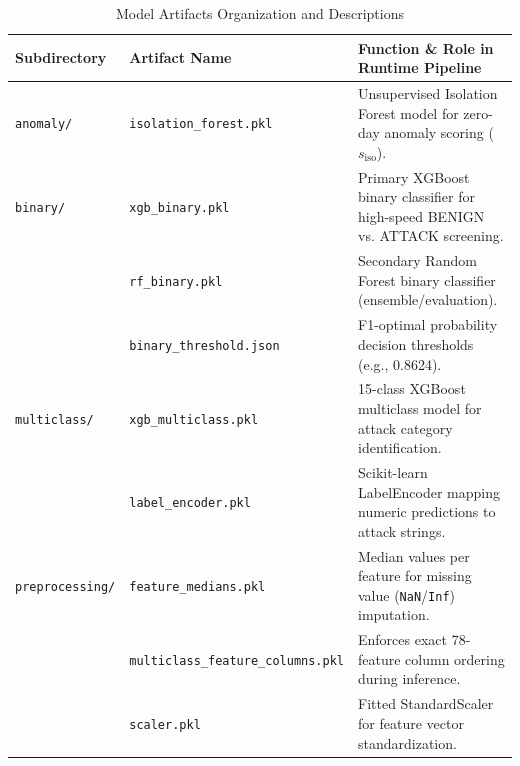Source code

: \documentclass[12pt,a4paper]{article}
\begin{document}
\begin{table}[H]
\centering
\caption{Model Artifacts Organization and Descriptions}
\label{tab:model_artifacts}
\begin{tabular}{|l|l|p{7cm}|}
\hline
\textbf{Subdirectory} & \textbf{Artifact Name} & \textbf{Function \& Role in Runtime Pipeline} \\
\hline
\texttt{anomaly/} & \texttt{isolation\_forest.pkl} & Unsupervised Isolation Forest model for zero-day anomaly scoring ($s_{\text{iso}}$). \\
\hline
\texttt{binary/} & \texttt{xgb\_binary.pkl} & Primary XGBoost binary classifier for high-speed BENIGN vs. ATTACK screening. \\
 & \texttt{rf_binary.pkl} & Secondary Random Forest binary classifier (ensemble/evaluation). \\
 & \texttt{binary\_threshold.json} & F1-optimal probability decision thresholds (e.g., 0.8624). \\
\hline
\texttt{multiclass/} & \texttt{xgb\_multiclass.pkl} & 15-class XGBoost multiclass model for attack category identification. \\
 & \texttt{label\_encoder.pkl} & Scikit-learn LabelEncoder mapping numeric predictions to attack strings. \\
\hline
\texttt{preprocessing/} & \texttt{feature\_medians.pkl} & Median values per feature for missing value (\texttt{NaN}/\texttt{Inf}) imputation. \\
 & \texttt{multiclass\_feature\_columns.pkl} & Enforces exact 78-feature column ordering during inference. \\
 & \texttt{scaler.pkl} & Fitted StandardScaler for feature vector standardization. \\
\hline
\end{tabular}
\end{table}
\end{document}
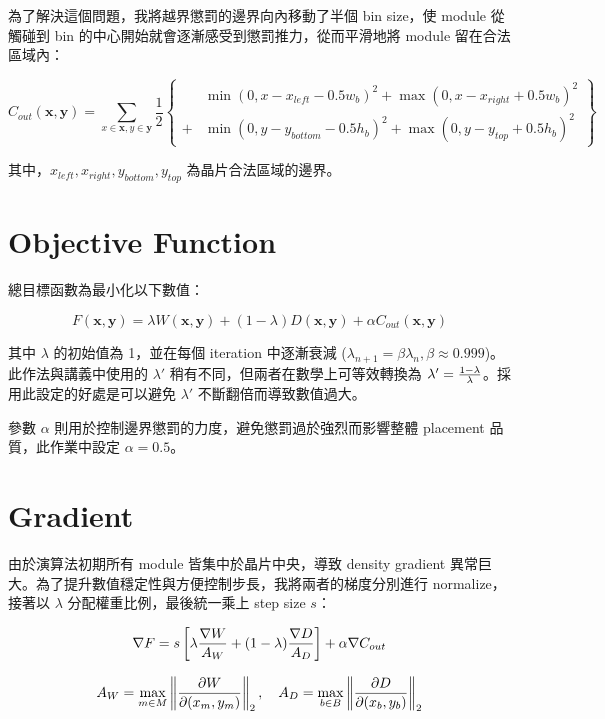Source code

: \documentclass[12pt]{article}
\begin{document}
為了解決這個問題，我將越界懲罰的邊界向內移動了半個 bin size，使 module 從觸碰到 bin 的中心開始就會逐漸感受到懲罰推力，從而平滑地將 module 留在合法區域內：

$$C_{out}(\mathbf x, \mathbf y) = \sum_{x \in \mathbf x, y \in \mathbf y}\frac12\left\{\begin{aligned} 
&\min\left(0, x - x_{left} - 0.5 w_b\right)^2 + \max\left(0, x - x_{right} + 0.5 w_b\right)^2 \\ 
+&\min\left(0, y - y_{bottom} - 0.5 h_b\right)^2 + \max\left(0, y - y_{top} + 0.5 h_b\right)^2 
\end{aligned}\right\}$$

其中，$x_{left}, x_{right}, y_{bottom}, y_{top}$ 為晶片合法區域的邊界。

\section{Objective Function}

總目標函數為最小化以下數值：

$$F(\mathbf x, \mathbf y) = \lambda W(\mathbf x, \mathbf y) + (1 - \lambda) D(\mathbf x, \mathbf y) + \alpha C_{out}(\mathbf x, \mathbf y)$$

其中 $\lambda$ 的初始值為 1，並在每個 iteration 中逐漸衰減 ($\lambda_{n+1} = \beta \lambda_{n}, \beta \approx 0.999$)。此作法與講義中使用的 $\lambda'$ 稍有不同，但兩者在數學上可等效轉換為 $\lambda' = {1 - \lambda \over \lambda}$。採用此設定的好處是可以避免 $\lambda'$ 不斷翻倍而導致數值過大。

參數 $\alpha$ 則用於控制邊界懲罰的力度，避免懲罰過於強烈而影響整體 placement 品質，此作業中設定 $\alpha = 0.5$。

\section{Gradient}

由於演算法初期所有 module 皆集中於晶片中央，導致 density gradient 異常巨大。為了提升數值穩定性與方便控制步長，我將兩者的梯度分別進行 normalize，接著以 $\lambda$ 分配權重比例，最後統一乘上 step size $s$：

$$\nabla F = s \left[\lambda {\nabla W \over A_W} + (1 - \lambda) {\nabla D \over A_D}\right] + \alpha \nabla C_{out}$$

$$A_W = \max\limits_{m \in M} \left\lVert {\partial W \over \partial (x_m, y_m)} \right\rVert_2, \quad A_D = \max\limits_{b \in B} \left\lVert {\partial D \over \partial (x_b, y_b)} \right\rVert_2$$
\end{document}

○ ○ ○

▶ [Instructions for the task]: The answer must be every line of the data that contains the word "classifier".

▶ [Solved exercise]:
\texttt{binary/} & \texttt{xgb\_binary.pkl} & Primary XGBoost binary classifier for high-speed BENIGN vs. ATTACK screening. \\
 & \texttt{rf_binary.pkl} & Secondary Random Forest binary classifier (ensemble/evaluation). \\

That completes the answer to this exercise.